At the same time, examining the large number of images captured by a capsule camera (e.g., 50,000 images for an adult small intestine and over 150,000 for an adult large intestine) is very time consuming. Low patient through-put and high cost result. Even after applying some techniques for accelerating the review, physicians routinely spend 45 minutes to 2 hours to review the large number of images. Because many of the images overlap each other by substantial portions, as the physician goes over these repetitive areas, there is the risk of overlooking a significant area which otherwise should be examined. The large amount of data to examine prohibits the use of telemedicine, and even archiving and data retrieval are difficult.

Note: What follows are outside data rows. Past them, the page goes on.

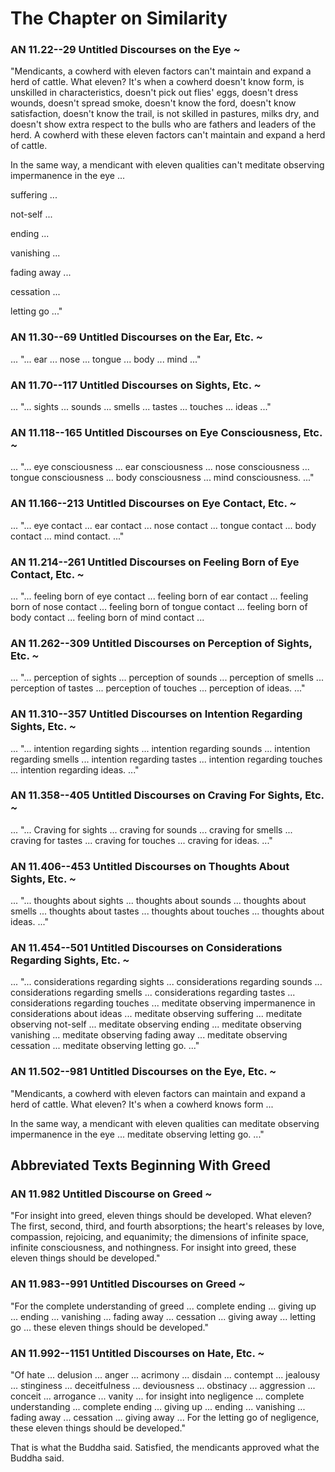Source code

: # The Chapter on Similarity

### AN 11.22--29 Untitled Discourses on the Eye  *\~*

"Mendicants, a cowherd with eleven factors can't maintain and expand a
herd of cattle. What eleven? It's when a cowherd doesn't know form, is
unskilled in characteristics, doesn't pick out flies' eggs, doesn't
dress wounds, doesn't spread smoke, doesn't know the ford, doesn't know
satisfaction, doesn't know the trail, is not skilled in pastures, milks
dry, and doesn't show extra respect to the bulls who are fathers and
leaders of the herd. A cowherd with these eleven factors can't maintain
and expand a herd of cattle.

In the same way, a mendicant with eleven qualities can't meditate
observing impermanence in the eye ...

suffering ...

not-self ...

ending ...

vanishing ...

fading away ...

cessation ...

letting go ..."

### AN 11.30--69 Untitled Discourses on the Ear, Etc.  *\~*

... "... ear ... nose ... tongue ... body ... mind ..."

### AN 11.70--117 Untitled Discourses on Sights, Etc.  *\~*

... "... sights ... sounds ... smells ... tastes ... touches ... ideas
..."

### AN 11.118--165 Untitled Discourses on Eye Consciousness, Etc.  *\~*

... "... eye consciousness ... ear consciousness ... nose consciousness
... tongue consciousness ... body consciousness ... mind consciousness.
..."

### AN 11.166--213 Untitled Discourses on Eye Contact, Etc.  *\~*

... "... eye contact ... ear contact ... nose contact ... tongue contact
... body contact ... mind contact. ..."

### AN 11.214--261 Untitled Discourses on Feeling Born of Eye Contact, Etc.  *\~*

... "... feeling born of eye contact ... feeling born of ear contact ...
feeling born of nose contact ... feeling born of tongue contact ...
feeling born of body contact ... feeling born of mind contact ...

### AN 11.262--309 Untitled Discourses on Perception of Sights, Etc.  *\~*

... "... perception of sights ... perception of sounds ... perception of
smells ... perception of tastes ... perception of touches ... perception
of ideas. ..."

### AN 11.310--357 Untitled Discourses on Intention Regarding Sights, Etc.  *\~*

... "... intention regarding sights ... intention regarding sounds ...
intention regarding smells ... intention regarding tastes ... intention
regarding touches ... intention regarding ideas. ..."

### AN 11.358--405 Untitled Discourses on Craving For Sights, Etc.  *\~*

... "... Craving for sights ... craving for sounds ... craving for
smells ... craving for tastes ... craving for touches ... craving for
ideas. ..."

### AN 11.406--453 Untitled Discourses on Thoughts About Sights, Etc.  *\~*

... "... thoughts about sights ... thoughts about sounds ... thoughts
about smells ... thoughts about tastes ... thoughts about touches ...
thoughts about ideas. ..."

### AN 11.454--501 Untitled Discourses on Considerations Regarding Sights, Etc.  *\~*

... "... considerations regarding sights ... considerations regarding
sounds ... considerations regarding smells ... considerations regarding
tastes ... considerations regarding touches ... meditate observing
impermanence in considerations about ideas ... meditate observing
suffering ... meditate observing not-self ... meditate observing ending
... meditate observing vanishing ... meditate observing fading away ...
meditate observing cessation ... meditate observing letting go. ..."

### AN 11.502--981 Untitled Discourses on the Eye, Etc.  *\~*

"Mendicants, a cowherd with eleven factors can maintain and expand a
herd of cattle. What eleven? It's when a cowherd knows form ...

In the same way, a mendicant with eleven qualities can meditate
observing impermanence in the eye ... meditate observing letting go.
..."

## Abbreviated Texts Beginning With Greed

### AN 11.982 Untitled Discourse on Greed  *\~*

"For insight into greed, eleven things should be developed. What eleven?
The first, second, third, and fourth absorptions; the heart's releases
by love, compassion, rejoicing, and equanimity; the dimensions of
infinite space, infinite consciousness, and nothingness. For insight
into greed, these eleven things should be developed."

<!--pg-->
### AN 11.983--991 Untitled Discourses on Greed  *\~*

"For the complete understanding of greed ... complete ending ... giving
up ... ending ... vanishing ... fading away ... cessation ... giving
away ... letting go ... these eleven things should be developed."

<!--pg-->
### AN 11.992--1151 Untitled Discourses on Hate, Etc.  *\~*

"Of hate ... delusion ... anger ... acrimony ... disdain ... contempt
... jealousy ... stinginess ... deceitfulness ... deviousness ...
obstinacy ... aggression ... conceit ... arrogance ... vanity ... for
insight into negligence ... complete understanding ... complete ending
... giving up ... ending ... vanishing ... fading away ... cessation ...
giving away ... For the letting go of negligence, these eleven things
should be developed."

That is what the Buddha said. Satisfied, the mendicants approved what
the Buddha said.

SUMMARY OF THE INVENTIONAccording to one embodiment of the present invention, a method for intraframe image compression identify a reference block by minimizing a cost function which depends on an activity metric. The intraframe image compression includes (a) dividing the image into blocks; (b) selecting a block according to a predetermined sequence; and (c) processing each selected block by: (1) identifying a reference block from previously processed blocks in the image according to an activity metric; and (2) using the reference block, compressing the selected block. The selected block may be compressed by compressing a difference between the selected block and the reference block, where the difference may be offset by a predetermined value. The activity metric depends on elements of a difference block, which is a block in which elements are each a difference between an element of the current image frame and a corresponding element of the reference frame.
According to one embodiment of the present invention, the activity metric is a function of the sum of (a) the sum over all rows of all differences between two successive consecutive elements of each row of the difference block; and (b) the sum over all columns of all differences between two consecutive elements of each column of the difference block. The reference block is identified by minimizing a cost function based on the activity metric and either a sum of absolute differences function or a sum of square differences function. The cost function may be a weighted sum of the activity metric and either a sum of absolute differences function or a sum of square differences function, or a weighted sum of the activity function and either a sum of absolute differences function or a sum of square differences function.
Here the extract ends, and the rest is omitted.